ACTIVITY: From the first line of the data below through the line bearing "in a Nutshell**", reproduce each line exactly; do not include pictures.

DATA UNDER STUDY:
● ● ● ● ● ● ●

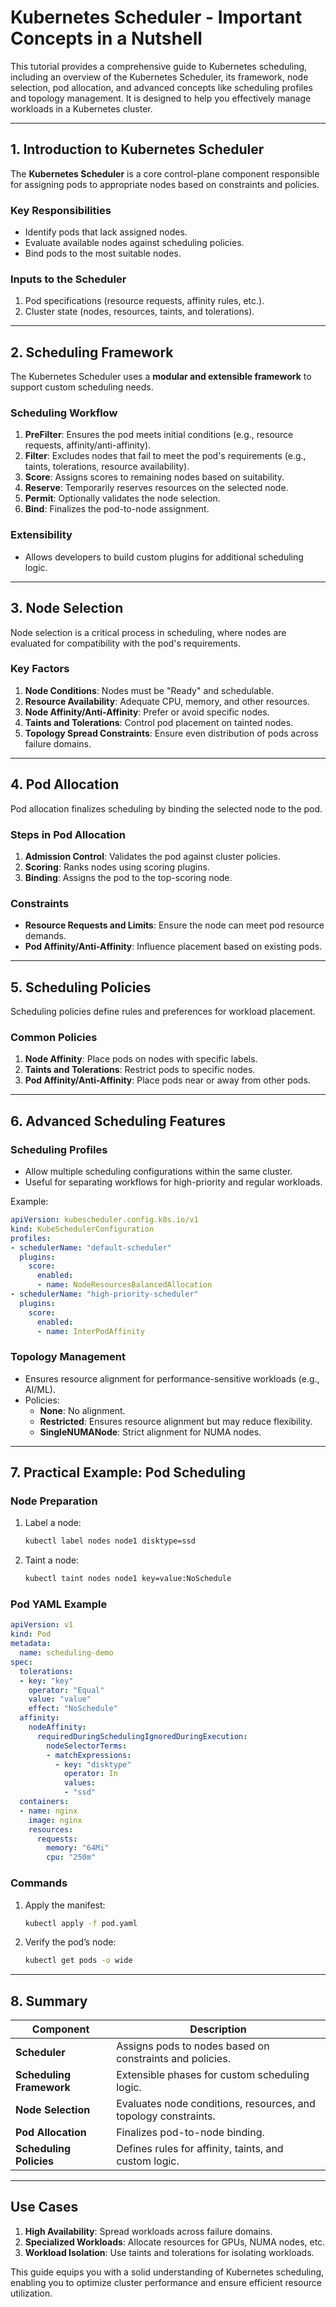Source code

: # **Kubernetes Scheduler - Important Concepts in a Nutshell**

This tutorial provides a comprehensive guide to Kubernetes scheduling, including an overview of the Kubernetes Scheduler, its framework, node selection, pod allocation, and advanced concepts like scheduling profiles and topology management. It is designed to help you effectively manage workloads in a Kubernetes cluster.

---

## **1. Introduction to Kubernetes Scheduler**

The **Kubernetes Scheduler** is a core control-plane component responsible for assigning pods to appropriate nodes based on constraints and policies.

### **Key Responsibilities**
- Identify pods that lack assigned nodes.
- Evaluate available nodes against scheduling policies.
- Bind pods to the most suitable nodes.

### **Inputs to the Scheduler**
1. Pod specifications (resource requests, affinity rules, etc.).
2. Cluster state (nodes, resources, taints, and tolerations).

---

## **2. Scheduling Framework**

The Kubernetes Scheduler uses a **modular and extensible framework** to support custom scheduling needs.

### **Scheduling Workflow**
1. **PreFilter**: Ensures the pod meets initial conditions (e.g., resource requests, affinity/anti-affinity).
2. **Filter**: Excludes nodes that fail to meet the pod's requirements (e.g., taints, tolerations, resource availability).
3. **Score**: Assigns scores to remaining nodes based on suitability.
4. **Reserve**: Temporarily reserves resources on the selected node.
5. **Permit**: Optionally validates the node selection.
6. **Bind**: Finalizes the pod-to-node assignment.

### **Extensibility**
- Allows developers to build custom plugins for additional scheduling logic.

---

## **3. Node Selection**

Node selection is a critical process in scheduling, where nodes are evaluated for compatibility with the pod's requirements.

### **Key Factors**
1. **Node Conditions**: Nodes must be "Ready" and schedulable.
2. **Resource Availability**: Adequate CPU, memory, and other resources.
3. **Node Affinity/Anti-Affinity**: Prefer or avoid specific nodes.
4. **Taints and Tolerations**: Control pod placement on tainted nodes.
5. **Topology Spread Constraints**: Ensure even distribution of pods across failure domains.

---

## **4. Pod Allocation**

Pod allocation finalizes scheduling by binding the selected node to the pod.

### **Steps in Pod Allocation**
1. **Admission Control**: Validates the pod against cluster policies.
2. **Scoring**: Ranks nodes using scoring plugins.
3. **Binding**: Assigns the pod to the top-scoring node.

### **Constraints**
- **Resource Requests and Limits**: Ensure the node can meet pod resource demands.
- **Pod Affinity/Anti-Affinity**: Influence placement based on existing pods.

---

## **5. Scheduling Policies**

Scheduling policies define rules and preferences for workload placement.

### **Common Policies**
1. **Node Affinity**: Place pods on nodes with specific labels.
2. **Taints and Tolerations**: Restrict pods to specific nodes.
3. **Pod Affinity/Anti-Affinity**: Place pods near or away from other pods.

---

## **6. Advanced Scheduling Features**

### **Scheduling Profiles**
- Allow multiple scheduling configurations within the same cluster.
- Useful for separating workflows for high-priority and regular workloads.

Example:
```yaml
apiVersion: kubescheduler.config.k8s.io/v1
kind: KubeSchedulerConfiguration
profiles:
- schedulerName: "default-scheduler"
  plugins:
    score:
      enabled:
      - name: NodeResourcesBalancedAllocation
- schedulerName: "high-priority-scheduler"
  plugins:
    score:
      enabled:
      - name: InterPodAffinity
```

### **Topology Management**
- Ensures resource alignment for performance-sensitive workloads (e.g., AI/ML).
- Policies:
  - **None**: No alignment.
  - **Restricted**: Ensures resource alignment but may reduce flexibility.
  - **SingleNUMANode**: Strict alignment for NUMA nodes.

---

## **7. Practical Example: Pod Scheduling**

### **Node Preparation**
1. Label a node:
   ```bash
   kubectl label nodes node1 disktype=ssd
   ```
2. Taint a node:
   ```bash
   kubectl taint nodes node1 key=value:NoSchedule
   ```

### **Pod YAML Example**
```yaml
apiVersion: v1
kind: Pod
metadata:
  name: scheduling-demo
spec:
  tolerations:
  - key: "key"
    operator: "Equal"
    value: "value"
    effect: "NoSchedule"
  affinity:
    nodeAffinity:
      requiredDuringSchedulingIgnoredDuringExecution:
        nodeSelectorTerms:
        - matchExpressions:
          - key: "disktype"
            operator: In
            values:
            - "ssd"
  containers:
  - name: nginx
    image: nginx
    resources:
      requests:
        memory: "64Mi"
        cpu: "250m"
```

### **Commands**
1. Apply the manifest:
   ```bash
   kubectl apply -f pod.yaml
   ```
2. Verify the pod’s node:
   ```bash
   kubectl get pods -o wide
   ```

---

## **8. Summary**

| **Component**           | **Description**                                                   |
|-------------------------|-------------------------------------------------------------------|
| **Scheduler**           | Assigns pods to nodes based on constraints and policies.         |
| **Scheduling Framework**| Extensible phases for custom scheduling logic.                   |
| **Node Selection**       | Evaluates node conditions, resources, and topology constraints. |
| **Pod Allocation**       | Finalizes pod-to-node binding.                                  |
| **Scheduling Policies**  | Defines rules for affinity, taints, and custom logic.           |

---

## **Use Cases**
1. **High Availability**: Spread workloads across failure domains.
2. **Specialized Workloads**: Allocate resources for GPUs, NUMA nodes, etc.
3. **Workload Isolation**: Use taints and tolerations for isolating workloads.

This guide equips you with a solid understanding of Kubernetes scheduling, enabling you to optimize cluster performance and ensure efficient resource utilization.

● ● ● ● ● ● ●

SOLUTION TO THE PROBLEM:
Source code

: # **Kubernetes Scheduler - Important Concepts in a Nutshell**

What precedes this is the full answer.